High Availability¶
DRP v4.6+ supports fully integrated High Availability (HA) using Raft consensus with automated failover. An HA cluster consists of an odd number of DRP endpoints (minimum three) that replicate all writable data between members. The cluster presents a single virtual IP address to clients; if the active node fails, a passive node takes over automatically without manual intervention. HA is a licensed enterprise feature — your license must include the HA entitlement and must list every endpoint ID and the cluster's HA ID.
What HA Provides¶
- Automated failover via Raft consensus with no manual intervention required.
- Full data replication: files, ISOs, job logs, content bundles, plugins, and all writable model data are replicated to all members.
- Single virtual IP for all client traffic, managed by DRP's internal VIP assignment (via gratuitous ARP) or an external load balancer.
- Online node add/remove using
drpcli system ha enrollwithout stopping the cluster.
Cluster Model¶
Every cluster has one active node (the Raft leader that handles all API and client requests)
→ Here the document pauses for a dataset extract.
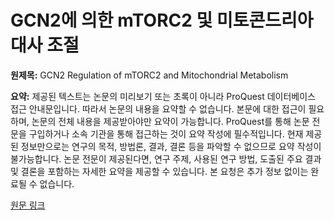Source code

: # GCN2에 의한 mTORC2 및 미토콘드리아 대사 조절

**원제목:** GCN2 Regulation of mTORC2 and Mitochondrial Metabolism

**요약:** 제공된 텍스트는 논문의 미리보기 또는 초록이 아니라 ProQuest 데이터베이스 접근 안내문입니다. 따라서 논문의 내용을 요약할 수 없습니다.  본문에 대한 접근이 필요하며, 논문의 전체 내용을 제공받아야만 요약이 가능합니다.  ProQuest를 통해 논문 전문을 구입하거나 소속 기관을 통해 접근하는 것이 요약 작성에 필수적입니다.  현재 제공된 정보만으로는 연구의 목적, 방법론, 결과, 결론 등을 파악할 수 없으므로 요약 작성이 불가능합니다.  논문 전문이 제공된다면, 연구 주제, 사용된 연구 방법, 도출된 주요 결과 및 결론을 포함하는 자세한 요약을 제공할 수 있습니다.  본 요청은 추가 정보 없이는 완료될 수 없습니다.

[원문 링크](https://search.proquest.com/openview/9ff10519dc6cb9b14091cf60e201c83d/1?pq-origsite=gscholar&cbl=18750&diss=y)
and one or more passive nodes that receive replicated data and are ready to become active. All
nodes run identical dr-provision binaries. Configuration flags are identical across all members;
the only per-node differences are the ConsensusAddr, VirtInterface, and ApiUrl settings
stored in ha-state.json.
Consensus requires an odd number of members so that a quorum can always be determined after any single-node failure. A single-node cluster is valid as a bootstrapping step before additional nodes are enrolled.
What Is Replicated¶
Raft replication covers all data written through the DRP API: machine records, profiles, params, stages, workflows, bootenvs, plugins, content bundles, files, ISOs, job logs, and preferences. The replication protocol uses synchronous log replay over TLS-mutual-auth connections between cluster members. Storage backing should use fast SSD or NVMe to avoid write-speed bottlenecks.
Sub-pages¶
- Configure — How to bootstrap a consensus cluster, enroll additional nodes, and configure the virtual IP. See the Configure sub-page for step-by-step enrollment commands.
- Status — How to inspect cluster health, interpret HA state fields, and diagnose failover issues.
Limitations¶
HA is incompatible with shared storage (NFS, iSCSI, DRBD) between cluster members. Self-runner functionality must be disabled on cluster nodes. Nodes must be on the same layer 2 network when using DRP's internal VIP management without an external load balancer.